Dutch Defence League logo

The Dutch Defence League was a Dutch offshoot of the English Defence League and member of the European Defence League. The organisation's spokesman was Bert Jansen.

=== EDL offshoot ===
The DDL was affiliated with EFI, the European Freedom Initiative, and with English Defence League offshoots in other countries. Although many followers support The Freedom Party from Geert Wilders, they are not affiliated. In February, members of the DDL attended an English Defence League march in Luton, England. On 13 June 2011 the group announced the immediate termination of its activities.

=== Controversy ===
The DDL distances itself from neo-Nazi ideas by explicitly stating the following phrase in their charter; The DDL rejects Nazi-ideologies the same way as it rejects radical Islamism and further it sincerely respects every human being, no matter the race, religion or lifestyle.
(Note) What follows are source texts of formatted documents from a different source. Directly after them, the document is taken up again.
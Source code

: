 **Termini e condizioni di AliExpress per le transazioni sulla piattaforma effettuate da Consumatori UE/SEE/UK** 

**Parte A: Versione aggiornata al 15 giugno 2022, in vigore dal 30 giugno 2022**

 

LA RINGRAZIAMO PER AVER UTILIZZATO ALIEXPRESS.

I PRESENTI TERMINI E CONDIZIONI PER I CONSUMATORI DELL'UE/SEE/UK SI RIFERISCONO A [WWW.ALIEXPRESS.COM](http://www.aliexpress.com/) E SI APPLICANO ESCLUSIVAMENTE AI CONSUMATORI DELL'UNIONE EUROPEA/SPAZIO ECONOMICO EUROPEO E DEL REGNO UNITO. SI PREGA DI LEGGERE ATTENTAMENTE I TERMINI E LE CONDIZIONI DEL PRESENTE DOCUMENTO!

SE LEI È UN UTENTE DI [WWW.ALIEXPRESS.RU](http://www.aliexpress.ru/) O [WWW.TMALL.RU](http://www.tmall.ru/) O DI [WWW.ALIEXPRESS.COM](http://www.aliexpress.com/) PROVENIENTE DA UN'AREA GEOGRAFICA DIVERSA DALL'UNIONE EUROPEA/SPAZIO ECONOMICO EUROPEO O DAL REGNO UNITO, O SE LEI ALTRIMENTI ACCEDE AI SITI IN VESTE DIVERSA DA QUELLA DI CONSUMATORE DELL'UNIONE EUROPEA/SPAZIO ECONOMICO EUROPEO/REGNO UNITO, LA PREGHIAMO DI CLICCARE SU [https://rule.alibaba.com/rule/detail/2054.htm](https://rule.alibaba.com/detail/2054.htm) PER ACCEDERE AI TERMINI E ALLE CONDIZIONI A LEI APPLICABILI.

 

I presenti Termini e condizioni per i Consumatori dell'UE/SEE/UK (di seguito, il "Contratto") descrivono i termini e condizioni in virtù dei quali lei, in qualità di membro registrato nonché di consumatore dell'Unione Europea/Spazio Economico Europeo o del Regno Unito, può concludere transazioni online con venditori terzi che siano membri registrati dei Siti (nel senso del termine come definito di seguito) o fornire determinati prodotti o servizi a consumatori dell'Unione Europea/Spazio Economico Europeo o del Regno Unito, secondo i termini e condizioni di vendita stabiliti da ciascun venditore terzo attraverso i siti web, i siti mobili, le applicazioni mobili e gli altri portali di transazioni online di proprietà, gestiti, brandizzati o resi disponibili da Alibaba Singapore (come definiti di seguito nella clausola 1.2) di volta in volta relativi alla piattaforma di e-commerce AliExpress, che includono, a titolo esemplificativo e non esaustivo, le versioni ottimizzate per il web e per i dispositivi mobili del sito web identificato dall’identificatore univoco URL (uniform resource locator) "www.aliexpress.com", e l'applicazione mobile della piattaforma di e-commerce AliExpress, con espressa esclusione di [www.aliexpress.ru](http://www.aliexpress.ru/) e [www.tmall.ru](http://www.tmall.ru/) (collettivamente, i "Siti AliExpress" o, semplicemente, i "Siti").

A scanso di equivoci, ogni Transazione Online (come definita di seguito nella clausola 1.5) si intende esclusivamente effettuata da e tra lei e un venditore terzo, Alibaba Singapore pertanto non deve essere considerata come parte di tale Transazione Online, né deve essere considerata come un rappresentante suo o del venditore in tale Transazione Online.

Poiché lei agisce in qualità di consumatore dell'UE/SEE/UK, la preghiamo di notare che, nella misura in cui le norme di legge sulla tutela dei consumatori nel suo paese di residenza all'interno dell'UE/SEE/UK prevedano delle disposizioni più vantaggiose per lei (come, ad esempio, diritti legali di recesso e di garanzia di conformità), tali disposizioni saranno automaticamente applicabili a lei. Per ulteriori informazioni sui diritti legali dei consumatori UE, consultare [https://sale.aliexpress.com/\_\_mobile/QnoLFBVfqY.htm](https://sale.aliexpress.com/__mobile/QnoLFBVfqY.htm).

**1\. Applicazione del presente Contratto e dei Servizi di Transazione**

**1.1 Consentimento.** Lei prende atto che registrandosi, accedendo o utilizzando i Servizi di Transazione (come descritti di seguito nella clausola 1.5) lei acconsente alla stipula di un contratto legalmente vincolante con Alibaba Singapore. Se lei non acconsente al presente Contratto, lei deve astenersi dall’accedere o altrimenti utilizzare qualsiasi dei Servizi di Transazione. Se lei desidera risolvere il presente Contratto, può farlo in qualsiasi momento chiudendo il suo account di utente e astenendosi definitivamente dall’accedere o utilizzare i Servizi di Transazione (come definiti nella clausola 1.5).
In prelude to the demonstration in Amsterdam on 30 October 2010, the media predicted a clash between Ajax hooligans and EDL members who would visit Amsterdam from England. The concern for a clash reached the point to which the mayor decided to move the demonstration to another location, a decision the DDL wanted to fight in court but later reconsidered and refrained from doing so.

=== Demonstrations ===
On 30 October 2010, members of the Dutch Defence League rallied in Amsterdam, together with some English Defence League members, and protested for freedom of speech and in support of Geert Wilders. Wilders, a Dutch politician also against radical Islam, indicated he was not too happy with the demonstration. After the demonstration the city concluded that there were no major problems

==Norwegian Defence League==

The Norwegian Defence League is a Norwegian anti-Islam group closely associated with the English Defence League (EDL). The NDL is an offshoot of the European Defence League and was formed around New Year 2010/2011, inspired by the EDL which had been formed in 2009. There were conflicts regarding the leadership of the group, and it was immersed in a struggle involving multiple competing factions in early 2011. The group was eventually led by Lena Andreassen for about a month until she was dismissed by EDL appointed liaison officer Steve Simmons following a failed demonstration that was held on 9 April 2011. The NDL has been headed by a board of administrators since then, and one of its leading figures has been Ronny Alte. Alte said that the group is not far-right or racist and that the NDL seeks to gather people of all races to fight for democracy and freedom of speech, which he said is threatened by "the ideology Islam." He also said that the group is not anti-Islam, but Islam-critical. Alte resigned abruptly both as leader and member of the NDL on 19 April 2012 over a dispute with the rest of the organisation's leadership related to its connection with Anders Behring Breivik. Following Alte's resignation the NDL website was taken offline. Other sources claim that Ronny Alte was removed from his position after refusing to follow advice from the administration team of the NDL. A new website, with the old layout, has appeared at a .info address rather than the old one which was a .com address.

===EDL offshoot===
The group uses Facebook for organisation. The NDL had more than 1,300 members on its closed Facebook group by September 2011 and had more than 30,000 likes on its open Facebook page that year. Rivalries existed between several different Facebook groups all vying for the support of the English Defence League, at least until August 2011. One of these were created by Ronny Alte. According to the British anti-fascist Searchlight magazine in a 26 July 2011 press release, the NDL's Facebook page was administered by Steve Simmons who was appointed European Liaison Officer by EDL Leader Tommy Robinson aka Steven Lennon.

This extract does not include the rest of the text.